| HN Mirror

>Self-trust seems like a problem on paper, but the reality is that normal mathematics uses very few universes.

Self-trust (broadly construed) is interesting to me because it seems relevant to designing goal-based agents that are "stable", in the sense that they trust that future versions of themselves will have accurate beliefs (and therefore don't have an incentive to mess around with their systems for forming beliefs). If we try to formalize this intuition with "beliefs" as theorems proven by a formal system, we run into reflection problems; having your theorem prover assert that it will keep outputting only true statements feels awfully close to asserting its own soundness. So even if your agent can perform all the usual mathematical reasoning it needs, it still can't do all the useful reasoning about itself (it would need another large cardinal... and then another...).

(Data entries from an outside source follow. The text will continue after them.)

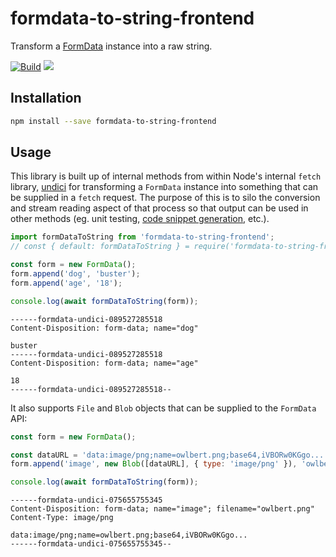 # formdata-to-string-frontend

Transform a [FormData](https://developer.mozilla.org/en-US/docs/Web/API/FormData) instance into a raw string.

[![Build](https://github.com/frostby/formdata-to-string/workflows/CI/badge.svg)](https://github.com/frostby/formdata-to-string/) [![](https://img.shields.io/npm/v/formdata-to-string-frontend)](https://npm.im/formdata-to-string-frontend)

## Installation

```sh
npm install --save formdata-to-string-frontend
```

## Usage

This library is built up of internal methods from within Node's internal `fetch` library, [undici](https://github.com/nodejs/undici) for transforming a `FormData` instance into something that can be supplied in a `fetch` request. The purpose of this is to silo the conversion and stream reading aspect of that process so that output can be used in other methods (eg. unit testing, [code snippet generation](https://npm.im/@readme/httpsnippet), etc.).

```js
import formDataToString from 'formdata-to-string-frontend';
// const { default: formDataToString } = require('formdata-to-string-frontend');

const form = new FormData();
form.append('dog', 'buster');
form.append('age', '18');

console.log(await formDataToString(form));
```

```
------formdata-undici-089527285518
Content-Disposition: form-data; name="dog"

buster
------formdata-undici-089527285518
Content-Disposition: form-data; name="age"

18
------formdata-undici-089527285518--
```

It also supports `File` and `Blob` objects that can be supplied to the `FormData` API:

```js
const form = new FormData();

const dataURL = 'data:image/png;name=owlbert.png;base64,iVBORw0KGgo...';
form.append('image', new Blob([dataURL], { type: 'image/png' }), 'owlbert.png');

console.log(await formDataToString(form));
```

```
------formdata-undici-075655755345
Content-Disposition: form-data; name="image"; filename="owlbert.png"
Content-Type: image/png

data:image/png;name=owlbert.png;base64,iVBORw0KGgo...
------formdata-undici-075655755345--
```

The self-trust property in the paper says that it's possible to "learn from experience" that your future self is probably going to have pretty good beliefs. Specifically, a logical inductor P_n learns (roughly speaking) that "if P_f(n) thinks Phi is likely, then Phi is likely", where f(n) can be a fast-growing computable function. That is, on day n, P_n believes a sort of "probabilistic soundness" condition for its future self P_f(n). This is weaker than full soundness in at least two ways, but it is fully "reflective" in the sense that P believes this of itself.